The result should be a word-for-word retyping of the entries below, free of pictures.

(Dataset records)
====

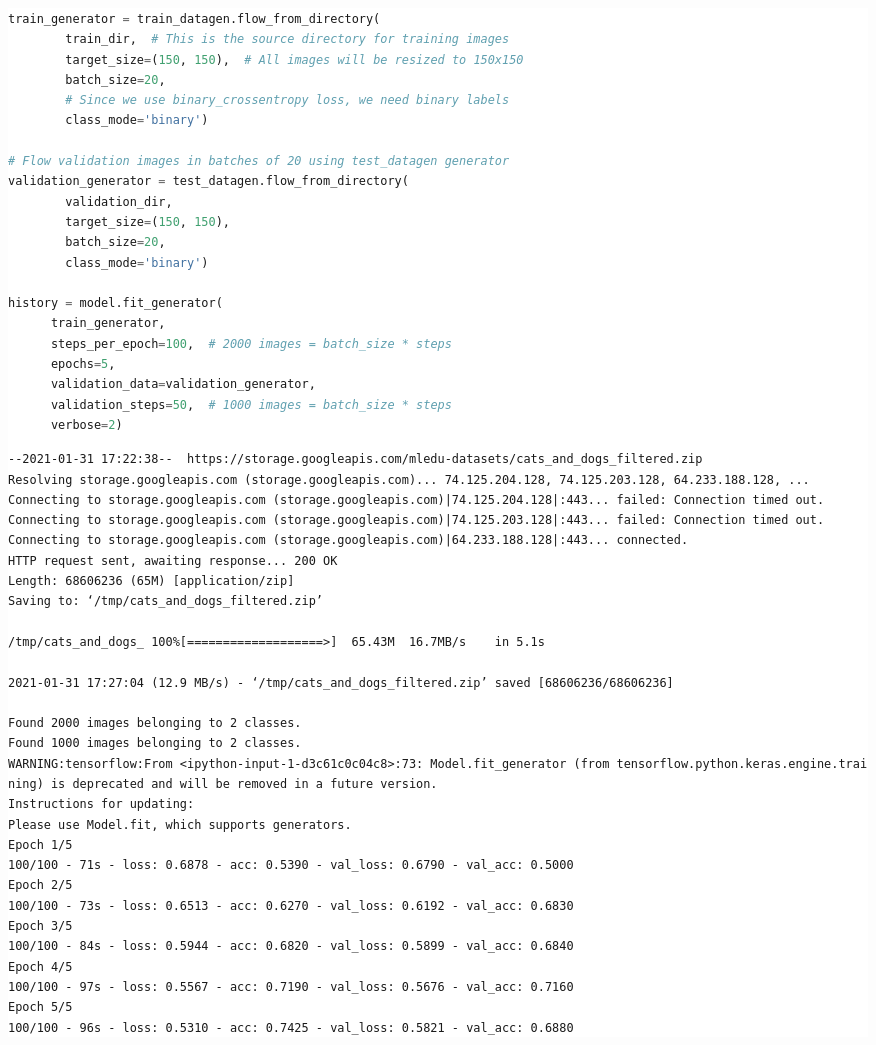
 ```python
train_generator = train_datagen.flow_from_directory(
        train_dir,  # This is the source directory for training images
        target_size=(150, 150),  # All images will be resized to 150x150
        batch_size=20,
        # Since we use binary_crossentropy loss, we need binary labels
        class_mode='binary')

# Flow validation images in batches of 20 using test_datagen generator
validation_generator = test_datagen.flow_from_directory(
        validation_dir,
        target_size=(150, 150),
        batch_size=20,
        class_mode='binary')

history = model.fit_generator(
      train_generator,
      steps_per_epoch=100,  # 2000 images = batch_size * steps
      epochs=5,
      validation_data=validation_generator,
      validation_steps=50,  # 1000 images = batch_size * steps
      verbose=2)


```

    --2021-01-31 17:22:38--  https://storage.googleapis.com/mledu-datasets/cats_and_dogs_filtered.zip
    Resolving storage.googleapis.com (storage.googleapis.com)... 74.125.204.128, 74.125.203.128, 64.233.188.128, ...
    Connecting to storage.googleapis.com (storage.googleapis.com)|74.125.204.128|:443... failed: Connection timed out.
    Connecting to storage.googleapis.com (storage.googleapis.com)|74.125.203.128|:443... failed: Connection timed out.
    Connecting to storage.googleapis.com (storage.googleapis.com)|64.233.188.128|:443... connected.
    HTTP request sent, awaiting response... 200 OK
    Length: 68606236 (65M) [application/zip]
    Saving to: ‘/tmp/cats_and_dogs_filtered.zip’
    
    /tmp/cats_and_dogs_ 100%[===================>]  65.43M  16.7MB/s    in 5.1s    
    
    2021-01-31 17:27:04 (12.9 MB/s) - ‘/tmp/cats_and_dogs_filtered.zip’ saved [68606236/68606236]
    
    Found 2000 images belonging to 2 classes.
    Found 1000 images belonging to 2 classes.
    WARNING:tensorflow:From <ipython-input-1-d3c61c0c04c8>:73: Model.fit_generator (from tensorflow.python.keras.engine.training) is deprecated and will be removed in a future version.
    Instructions for updating:
    Please use Model.fit, which supports generators.
    Epoch 1/5
    100/100 - 71s - loss: 0.6878 - acc: 0.5390 - val_loss: 0.6790 - val_acc: 0.5000
    Epoch 2/5
    100/100 - 73s - loss: 0.6513 - acc: 0.6270 - val_loss: 0.6192 - val_acc: 0.6830
    Epoch 3/5
    100/100 - 84s - loss: 0.5944 - acc: 0.6820 - val_loss: 0.5899 - val_acc: 0.6840
    Epoch 4/5
    100/100 - 97s - loss: 0.5567 - acc: 0.7190 - val_loss: 0.5676 - val_acc: 0.7160
    Epoch 5/5
    100/100 - 96s - loss: 0.5310 - acc: 0.7425 - val_loss: 0.5821 - val_acc: 0.6880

====

- [Response to the exercise]
 ```python
train_generator = train_datagen.flow_from_directory(
        train_dir,  # This is the source directory for training images
        target_size=(150, 150),  # All images will be resized to 150x150
        batch_size=20,
        # Since we use binary_crossentropy loss, we need binary labels
        class_mode='binary')

# Flow validation images in batches of 20 using test_datagen generator
validation_generator = test_datagen.flow_from_directory(
        validation_dir,
        target_size=(150, 150),
        batch_size=20,
        class_mode='binary')

history = model.fit_generator(
      train_generator,
      steps_per_epoch=100,  # 2000 images = batch_size * steps
      epochs=5,
      validation_data=validation_generator,
      validation_steps=50,  # 1000 images = batch_size * steps
      verbose=2)


```

    --2021-01-31 17:22:38--  https://storage.googleapis.com/mledu-datasets/cats_and_dogs_filtered.zip
    Resolving storage.googleapis.com (storage.googleapis.com)... 74.125.204.128, 74.125.203.128, 64.233.188.128, ...
    Connecting to storage.googleapis.com (storage.googleapis.com)|74.125.204.128|:443... failed: Connection timed out.
    Connecting to storage.googleapis.com (storage.googleapis.com)|74.125.203.128|:443... failed: Connection timed out.
    Connecting to storage.googleapis.com (storage.googleapis.com)|64.233.188.128|:443... connected.
    HTTP request sent, awaiting response... 200 OK
    Length: 68606236 (65M) [application/zip]
    Saving to: ‘/tmp/cats_and_dogs_filtered.zip’
    
    /tmp/cats_and_dogs_ 100%[===================>]  65.43M  16.7MB/s    in 5.1s    
    
    2021-01-31 17:27:04 (12.9 MB/s) - ‘/tmp/cats_and_dogs_filtered.zip’ saved [68606236/68606236]
    
    Found 2000 images belonging to 2 classes.
    Found 1000 images belonging to 2 classes.
    WARNING:tensorflow:From <ipython-input-1-d3c61c0c04c8>:73: Model.fit_generator (from tensorflow.python.keras.engine.training) is deprecated and will be removed in a future version.
    Instructions for updating:
    Please use Model.fit, which supports generators.
    Epoch 1/5
    100/100 - 71s - loss: 0.6878 - acc: 0.5390 - val_loss: 0.6790 - val_acc: 0.5000
    Epoch 2/5
    100/100 - 73s - loss: 0.6513 - acc: 0.6270 - val_loss: 0.6192 - val_acc: 0.6830
    Epoch 3/5
    100/100 - 84s - loss: 0.5944 - acc: 0.6820 - val_loss: 0.5899 - val_acc: 0.6840
    Epoch 4/5
    100/100 - 97s - loss: 0.5567 - acc: 0.7190 - val_loss: 0.5676 - val_acc: 0.7160
    Epoch 5/5
    100/100 - 96s - loss: 0.5310 - acc: 0.7425 - val_loss: 0.5821 - val_acc: 0.6880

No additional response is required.